- **YOUR TASK**: Keep the pictures out. Write out every line of the listing exactly.

- Opening Delimiter -

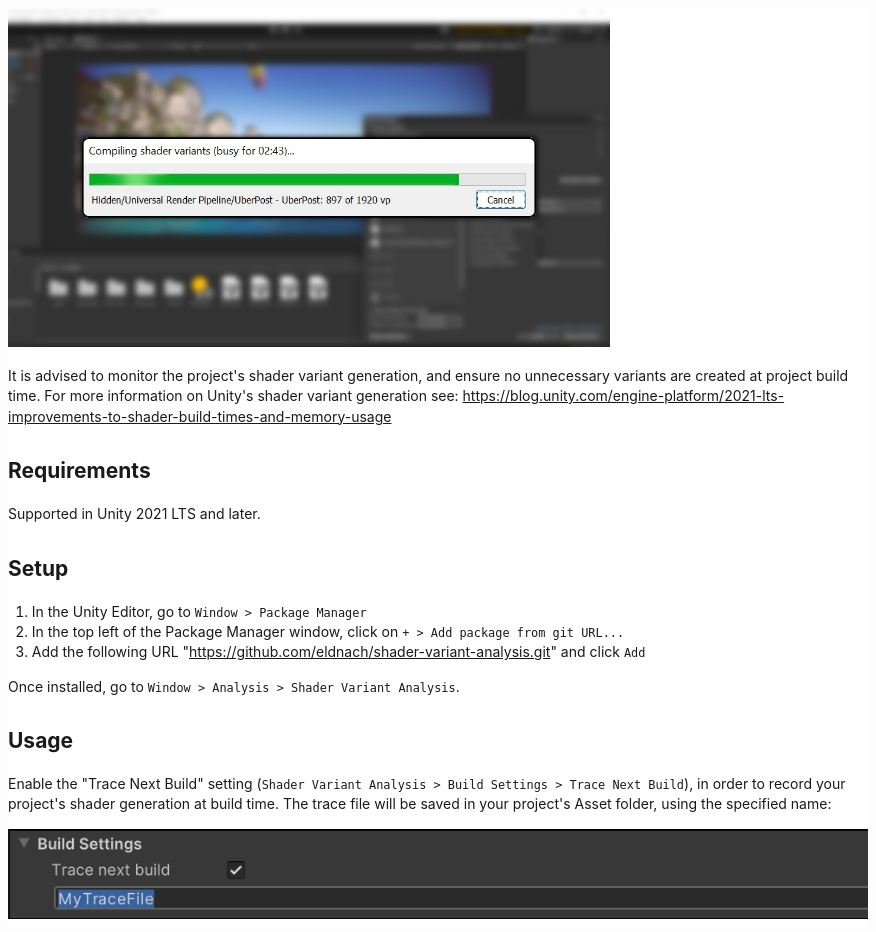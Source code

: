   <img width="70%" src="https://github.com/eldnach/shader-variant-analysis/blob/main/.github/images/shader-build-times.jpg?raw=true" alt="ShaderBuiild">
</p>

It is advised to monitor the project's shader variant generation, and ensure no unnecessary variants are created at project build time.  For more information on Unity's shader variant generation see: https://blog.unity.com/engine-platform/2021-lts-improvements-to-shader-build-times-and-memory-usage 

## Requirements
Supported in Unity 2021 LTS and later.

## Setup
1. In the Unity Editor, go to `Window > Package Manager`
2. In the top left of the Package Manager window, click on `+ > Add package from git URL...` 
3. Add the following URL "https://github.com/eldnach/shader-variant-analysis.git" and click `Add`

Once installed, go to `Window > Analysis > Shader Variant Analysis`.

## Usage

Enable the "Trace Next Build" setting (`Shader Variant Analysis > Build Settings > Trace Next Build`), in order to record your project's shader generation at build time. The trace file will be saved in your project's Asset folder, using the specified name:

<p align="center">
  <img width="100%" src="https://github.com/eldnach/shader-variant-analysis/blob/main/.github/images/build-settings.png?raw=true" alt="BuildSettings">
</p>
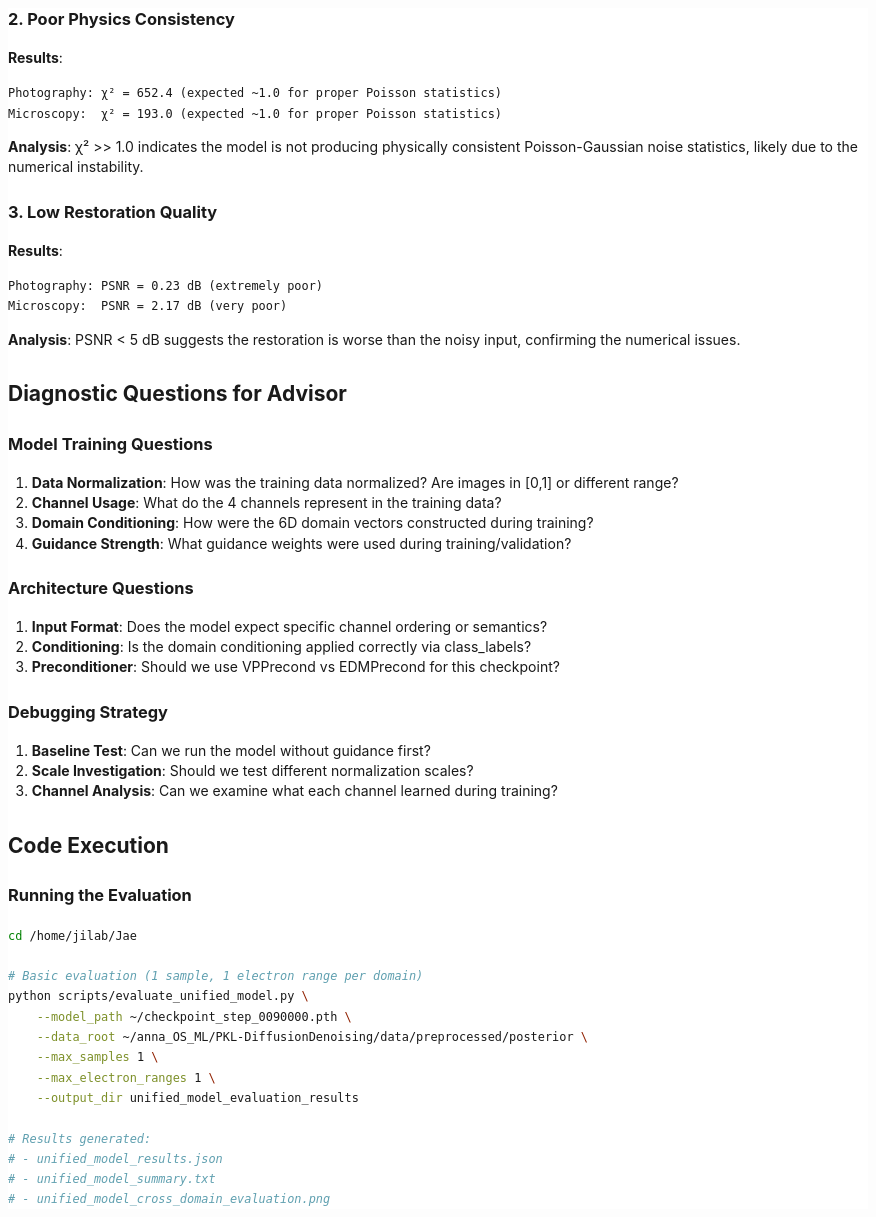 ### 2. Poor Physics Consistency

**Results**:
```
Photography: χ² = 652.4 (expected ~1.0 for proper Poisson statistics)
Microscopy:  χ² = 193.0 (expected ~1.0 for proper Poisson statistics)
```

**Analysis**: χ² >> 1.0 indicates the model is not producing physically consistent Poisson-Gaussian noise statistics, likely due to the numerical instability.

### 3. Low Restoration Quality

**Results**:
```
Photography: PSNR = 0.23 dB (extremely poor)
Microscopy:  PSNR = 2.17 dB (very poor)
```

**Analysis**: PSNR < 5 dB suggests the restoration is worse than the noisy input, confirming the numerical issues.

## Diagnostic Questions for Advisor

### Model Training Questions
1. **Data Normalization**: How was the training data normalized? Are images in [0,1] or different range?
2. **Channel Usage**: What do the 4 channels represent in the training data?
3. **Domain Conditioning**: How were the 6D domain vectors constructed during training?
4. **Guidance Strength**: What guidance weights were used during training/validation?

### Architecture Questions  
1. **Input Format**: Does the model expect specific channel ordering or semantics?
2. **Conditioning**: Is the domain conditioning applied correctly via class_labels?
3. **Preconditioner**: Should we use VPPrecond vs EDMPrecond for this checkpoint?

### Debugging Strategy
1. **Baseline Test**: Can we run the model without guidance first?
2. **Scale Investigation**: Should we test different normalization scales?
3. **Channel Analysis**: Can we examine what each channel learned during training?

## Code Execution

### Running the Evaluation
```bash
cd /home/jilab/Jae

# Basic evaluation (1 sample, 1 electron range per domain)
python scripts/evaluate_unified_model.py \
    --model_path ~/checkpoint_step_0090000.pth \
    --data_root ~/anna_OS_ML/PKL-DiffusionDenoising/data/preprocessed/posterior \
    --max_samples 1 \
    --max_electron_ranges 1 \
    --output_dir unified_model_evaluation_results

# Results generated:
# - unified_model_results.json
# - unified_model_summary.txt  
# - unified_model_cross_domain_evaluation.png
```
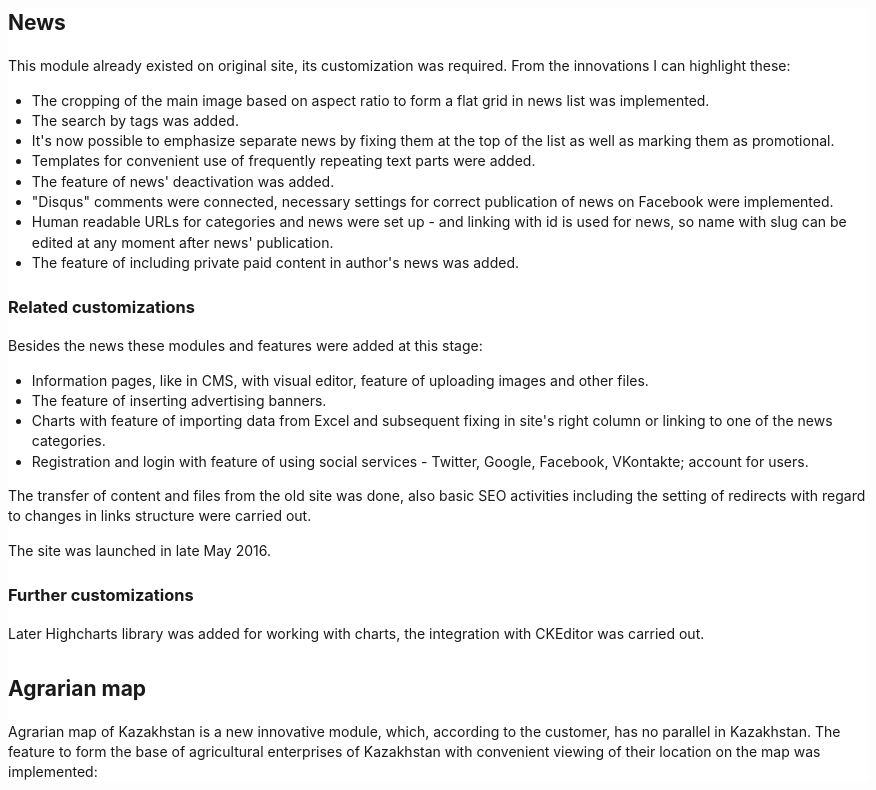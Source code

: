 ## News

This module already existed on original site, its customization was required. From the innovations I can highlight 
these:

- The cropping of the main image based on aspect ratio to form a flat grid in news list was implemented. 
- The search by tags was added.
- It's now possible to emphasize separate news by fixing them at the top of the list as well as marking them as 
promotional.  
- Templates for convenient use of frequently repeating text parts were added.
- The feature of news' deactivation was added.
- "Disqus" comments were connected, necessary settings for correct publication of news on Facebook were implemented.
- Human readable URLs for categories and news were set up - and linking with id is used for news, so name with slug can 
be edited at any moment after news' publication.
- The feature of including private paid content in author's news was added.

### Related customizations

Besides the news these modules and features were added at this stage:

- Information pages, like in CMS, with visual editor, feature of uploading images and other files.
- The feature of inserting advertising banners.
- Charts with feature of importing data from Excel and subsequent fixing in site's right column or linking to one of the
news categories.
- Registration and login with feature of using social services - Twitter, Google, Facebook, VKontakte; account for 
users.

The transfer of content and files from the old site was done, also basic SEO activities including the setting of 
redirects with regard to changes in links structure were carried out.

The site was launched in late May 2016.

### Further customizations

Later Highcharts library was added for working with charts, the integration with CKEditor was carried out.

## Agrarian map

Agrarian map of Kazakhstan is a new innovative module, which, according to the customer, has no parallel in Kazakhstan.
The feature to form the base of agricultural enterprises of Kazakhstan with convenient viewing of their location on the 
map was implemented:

- Closing Delimiter -

- **EXERCISE OUTPUT**:
Source code

:   <img width="70%" src="https://github.com/eldnach/shader-variant-analysis/blob/main/.github/images/shader-build-times.jpg?raw=true" alt="ShaderBuiild">
</p>

It is advised to monitor the project's shader variant generation, and ensure no unnecessary variants are created at project build time.  For more information on Unity's shader variant generation see: https://blog.unity.com/engine-platform/2021-lts-improvements-to-shader-build-times-and-memory-usage 

## Requirements
Supported in Unity 2021 LTS and later.

## Setup
1. In the Unity Editor, go to `Window > Package Manager`
2. In the top left of the Package Manager window, click on `+ > Add package from git URL...` 
3. Add the following URL "https://github.com/eldnach/shader-variant-analysis.git" and click `Add`

Once installed, go to `Window > Analysis > Shader Variant Analysis`.

## Usage

Enable the "Trace Next Build" setting (`Shader Variant Analysis > Build Settings > Trace Next Build`), in order to record your project's shader generation at build time. The trace file will be saved in your project's Asset folder, using the specified name:

<p align="center">
  <img width="100%" src="https://github.com/eldnach/shader-variant-analysis/blob/main/.github/images/build-settings.png?raw=true" alt="BuildSettings">
</p>
 ### 2. Poor Physics Consistency

**Results**:
```
Photography: χ² = 652.4 (expected ~1.0 for proper Poisson statistics)
Microscopy:  χ² = 193.0 (expected ~1.0 for proper Poisson statistics)
```

**Analysis**: χ² >> 1.0 indicates the model is not producing physically consistent Poisson-Gaussian noise statistics, likely due to the numerical instability.

### 3. Low Restoration Quality

**Results**:
```
Photography: PSNR = 0.23 dB (extremely poor)
Microscopy:  PSNR = 2.17 dB (very poor)
```

**Analysis**: PSNR < 5 dB suggests the restoration is worse than the noisy input, confirming the numerical issues.

## Diagnostic Questions for Advisor

### Model Training Questions
1. **Data Normalization**: How was the training data normalized? Are images in [0,1] or different range?
2. **Channel Usage**: What do the 4 channels represent in the training data?
3. **Domain Conditioning**: How were the 6D domain vectors constructed during training?
4. **Guidance Strength**: What guidance weights were used during training/validation?

### Architecture Questions  
1. **Input Format**: Does the model expect specific channel ordering or semantics?
2. **Conditioning**: Is the domain conditioning applied correctly via class_labels?
3. **Preconditioner**: Should we use VPPrecond vs EDMPrecond for this checkpoint?

### Debugging Strategy
1. **Baseline Test**: Can we run the model without guidance first?
2. **Scale Investigation**: Should we test different normalization scales?
3. **Channel Analysis**: Can we examine what each channel learned during training?

## Code Execution

### Running the Evaluation
```bash
cd /home/jilab/Jae

# Basic evaluation (1 sample, 1 electron range per domain)
python scripts/evaluate_unified_model.py \
    --model_path ~/checkpoint_step_0090000.pth \
    --data_root ~/anna_OS_ML/PKL-DiffusionDenoising/data/preprocessed/posterior \
    --max_samples 1 \
    --max_electron_ranges 1 \
    --output_dir unified_model_evaluation_results

# Results generated:
# - unified_model_results.json
# - unified_model_summary.txt  
# - unified_model_cross_domain_evaluation.png
```
Source code

: ## News

This module already existed on original site, its customization was required. From the innovations I can highlight 
these:

- The cropping of the main image based on aspect ratio to form a flat grid in news list was implemented. 
- The search by tags was added.
- It's now possible to emphasize separate news by fixing them at the top of the list as well as marking them as 
promotional.  
- Templates for convenient use of frequently repeating text parts were added.
- The feature of news' deactivation was added.
- "Disqus" comments were connected, necessary settings for correct publication of news on Facebook were implemented.
- Human readable URLs for categories and news were set up - and linking with id is used for news, so name with slug can 
be edited at any moment after news' publication.
- The feature of including private paid content in author's news was added.

### Related customizations

Besides the news these modules and features were added at this stage:

- Information pages, like in CMS, with visual editor, feature of uploading images and other files.
- The feature of inserting advertising banners.
- Charts with feature of importing data from Excel and subsequent fixing in site's right column or linking to one of the
news categories.
- Registration and login with feature of using social services - Twitter, Google, Facebook, VKontakte; account for 
users.

The transfer of content and files from the old site was done, also basic SEO activities including the setting of 
redirects with regard to changes in links structure were carried out.

The site was launched in late May 2016.

### Further customizations

Later Highcharts library was added for working with charts, the integration with CKEditor was carried out.

## Agrarian map

Agrarian map of Kazakhstan is a new innovative module, which, according to the customer, has no parallel in Kazakhstan.
The feature to form the base of agricultural enterprises of Kazakhstan with convenient viewing of their location on the 
map was implemented:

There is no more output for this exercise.